ASSIGNMENT — Please copy each line below that contains the string "ImageProcessingInvokerLambda".

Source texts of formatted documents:

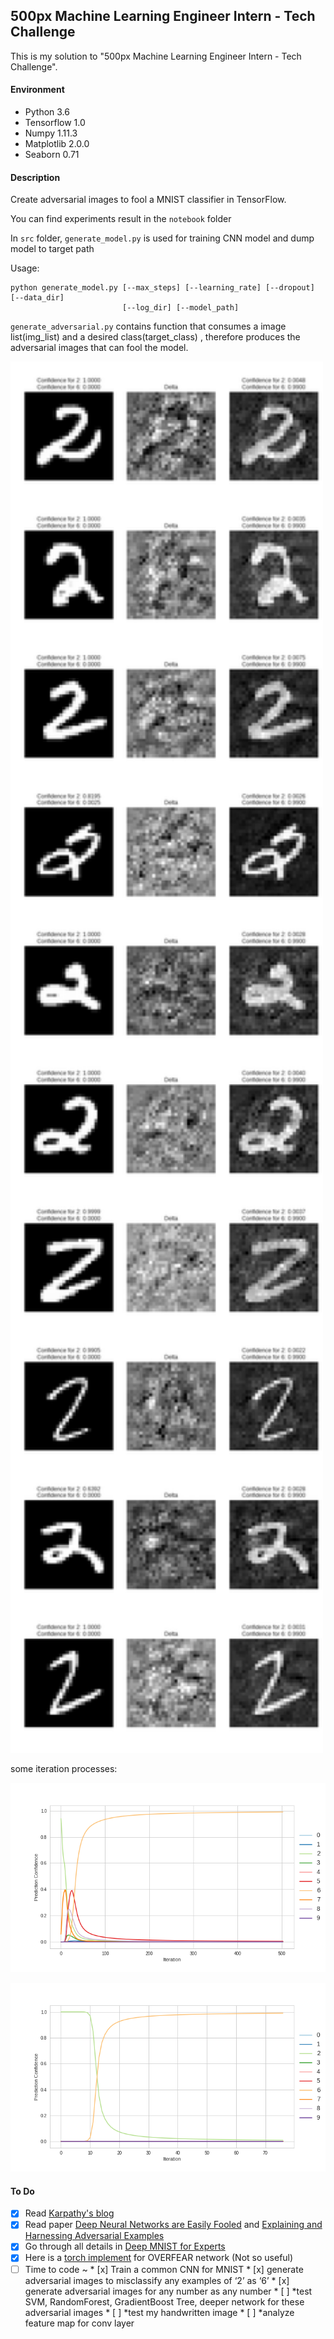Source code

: ## 500px Machine Learning Engineer Intern - Tech Challenge

This is my solution to "500px Machine Learning Engineer Intern - Tech Challenge".

#### Environment

* Python 3.6
* Tensorflow 1.0
* Numpy 1.11.3
* Matplotlib 2.0.0
* Seaborn 0.71

#### Description

Create adversarial images to fool a MNIST classifier in TensorFlow.

You can find experiments result in the `notebook` folder

In `src` folder, `generate_model.py` is used for training CNN model and dump model to target path

Usage:

```
python generate_model.py [--max_steps] [--learning_rate] [--dropout] [--data_dir]
                         [--log_dir] [--model_path]
```

`generate_adversarial.py` contains function that consumes a image list(img_list) and a desired class(target_class) , therefore produces the adversarial images that can fool the model.

<img src="/img/adversarial_versus.png" width="500">

some iteration processes:

![](/img/adversarial0_iter.png)

![](/img/adversarial4_iter.png)

#### To Do

* [x] Read [Karpathy's blog](http://karpathy.github.io/2015/03/30/breaking-convnets/)
* [x] Read paper [Deep Neural Networks are Easily Fooled](https://arxiv.org/abs/1412.1897) and [Explaining and Harnessing Adversarial Examples](https://arxiv.org/abs/1412.6572)
* [x] Go through all details in [Deep MNIST for Experts](https://www.tensorflow.org/get_started/mnist/pros)
* [x] Here is a [torch implement](https://github.com/e-lab/torch-toolbox/tree/master/Adversarial) for OVERFEAR network (Not so useful)
* [ ] Time to code ~
      * [x] Train a common CNN for MNIST
      * [x] generate adversarial images to misclassify any examples of ‘2’ as ‘6’
      * [x] generate adversarial images for any number as any number
      * [ ] *test SVM, RandomForest, GradientBoost Tree, deeper network for these adversarial images
      * [ ] *test my handwritten image
      * [ ] *analyze feature map for conv layer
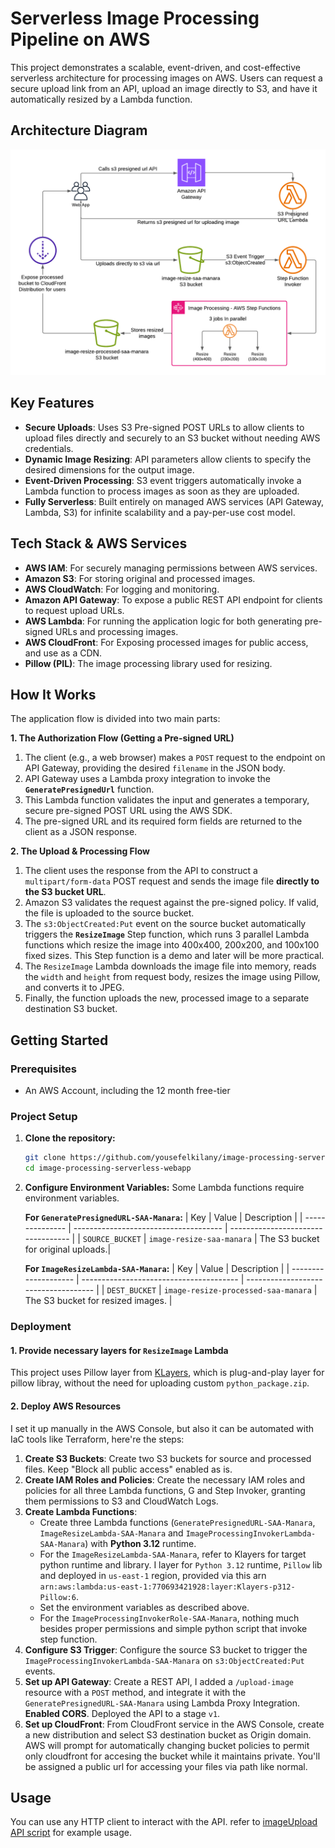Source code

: # Serverless Image Processing Pipeline on AWS

This project demonstrates a scalable, event-driven, and cost-effective serverless architecture for processing images on AWS. Users can request a secure upload link from an API, upload an image directly to S3, and have it automatically resized by a Lambda function.

## Architecture Diagram

![Architecture Diagram](./docs/image-processing-serverless.png)

## Key Features

*   **Secure Uploads**: Uses S3 Pre-signed POST URLs to allow clients to upload files directly and securely to an S3 bucket without needing AWS credentials.
*   **Dynamic Image Resizing**: API parameters allow clients to specify the desired dimensions for the output image.
*   **Event-Driven Processing**: S3 event triggers automatically invoke a Lambda function to process images as soon as they are uploaded.
*   **Fully Serverless**: Built entirely on managed AWS services (API Gateway, Lambda, S3) for infinite scalability and a pay-per-use cost model.

## Tech Stack & AWS Services

*   **AWS IAM**: For securely managing permissions between AWS services.
*   **Amazon S3**: For storing original and processed images.
*   **AWS CloudWatch**: For logging and monitoring.
*   **Amazon API Gateway**: To expose a public REST API endpoint for clients to request upload URLs.
*   **AWS Lambda**: For running the application logic for both generating pre-signed URLs and processing images.
*   **AWS CloudFront**: For Exposing processed images for public access, and use as a CDN.
*   **Pillow (PIL)**: The image processing library used for resizing.

## How It Works

The application flow is divided into two main parts:

**1. The Authorization Flow (Getting a Pre-signed URL)**
1.  The client (e.g., a web browser) makes a `POST` request to the endpoint on API Gateway, providing the desired `filename` in the JSON body.
2.  API Gateway uses a Lambda proxy integration to invoke the **`GeneratePresignedUrl`** function.
3.  This Lambda function validates the input and generates a temporary, secure pre-signed POST URL using the AWS SDK.
4.  The pre-signed URL and its required form fields are returned to the client as a JSON response.

**2. The Upload & Processing Flow**
1.  The client uses the response from the API to construct a `multipart/form-data` POST request and sends the image file **directly to the S3 bucket URL**.
2.  Amazon S3 validates the request against the pre-signed policy. If valid, the file is uploaded to the source bucket.
3.  The `s3:ObjectCreated:Put` event on the source bucket automatically triggers the **`ResizeImage`** Step function, which runs 3 parallel Lambda functions which resize the image into 400x400, 200x200, and 100x100 fixed sizes. This Step function is a demo and later will be more practical.
4.  The `ResizeImage` Lambda downloads the image file into memory, reads the `width` and `height` from request body, resizes the image using Pillow, and converts it to JPEG.
5.  Finally, the function uploads the new, processed image to a separate destination S3 bucket.

## Getting Started

### Prerequisites

* An AWS Account, including the 12 month free-tier

### Project Setup

1.  **Clone the repository:**
    ```bash
    git clone https://github.com/yousefelkilany/image-processing-serverless-webapp
    cd image-processing-serverless-webapp
    ```

2.  **Configure Environment Variables:**
    Some Lambda functions require environment variables.

    **For `GeneratePresignedURL-SAA-Manara`:**
    | Key             | Value                                 | Description                        |
    | --------------- | ------------------------------------- | ---------------------------------- |
    | `SOURCE_BUCKET` | `image-resize-saa-manara`       | The S3 bucket for original uploads.|

    **For `ImageResizeLambda-SAA-Manara`:**
    | Key                  | Value                                   | Description                          |
    | -------------------- | --------------------------------------- | ------------------------------------ |
    | `DEST_BUCKET` | `image-resize-processed-saa-manara`      | The S3 bucket for resized images.    |

### Deployment

#### 1. Provide necessary layers for `ResizeImage` Lambda

This project uses Pillow layer from [KLayers](https://github.com/keithrozario/Klayers/tree/master/deployments/python3.12), which is plug-and-play layer for pillow libray, without the need for uploading custom `python_package.zip`.

#### 2. Deploy AWS Resources

I set it up manually in the AWS Console, but also it can be automated with IaC tools like Terraform, here're the steps:

1.  **Create S3 Buckets**: Create two S3 buckets for source and processed files. Keep "Block all public access" enabled as is.
2.  **Create IAM Roles and Policies**: Create the necessary IAM roles and policies for all three Lambda functions, G and Step Invoker, granting them permissions to S3 and CloudWatch Logs.
3.  **Create Lambda Functions**:
    *   Create three Lambda functions (`GeneratePresignedURL-SAA-Manara`,  `ImageResizeLambda-SAA-Manara` and `ImageProcessingInvokerLambda-SAA-Manara`) with **Python 3.12** runtime.
    *   For the `ImageResizeLambda-SAA-Manara`, refer to Klayers for target python runtime and library. I layer for `Python 3.12` runtime, `Pillow` lib and deployed in `us-east-1` region, provided via this arn `arn:aws:lambda:us-east-1:770693421928:layer:Klayers-p312-Pillow:6`.
    *   Set the environment variables as described above.
    *   For the `ImageProcessingInvokerRole-SAA-Manara`, nothing much besides proper permissions and simple python script that invoke step function.
4.  **Configure S3 Trigger**: Configure the source S3 bucket to trigger the `ImageProcessingInvokerLambda-SAA-Manara` on `s3:ObjectCreated:Put` events.
5.  **Set up API Gateway**: Create a REST API, I added a `/upload-image` resource with a `POST` method, and integrate it with the `GeneratePresignedURL-SAA-Manara` using Lambda Proxy Integration. **Enabled CORS**. Deployed the API to a stage `v1`.
6.  **Set up CloudFront**: From CloudFront service in the AWS Console, create a new distribution and select S3 destination bucket as Origin domain. AWS will prompt for automatically changing bucket policies to permit only cloudfront for accesing the bucket while it maintains private. You'll be assigned a public url for accessing your files via path like normal.


## Usage

You can use any HTTP client to interact with the API. refer to [imageUpload API script](src/pages/api/imageUpload.ts) for example usage.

RESPONSE AREA —
    *   Create three Lambda functions (`GeneratePresignedURL-SAA-Manara`,  `ImageResizeLambda-SAA-Manara` and `ImageProcessingInvokerLambda-SAA-Manara`) with **Python 3.12** runtime.
4.  **Configure S3 Trigger**: Configure the source S3 bucket to trigger the `ImageProcessingInvokerLambda-SAA-Manara` on `s3:ObjectCreated:Put` events.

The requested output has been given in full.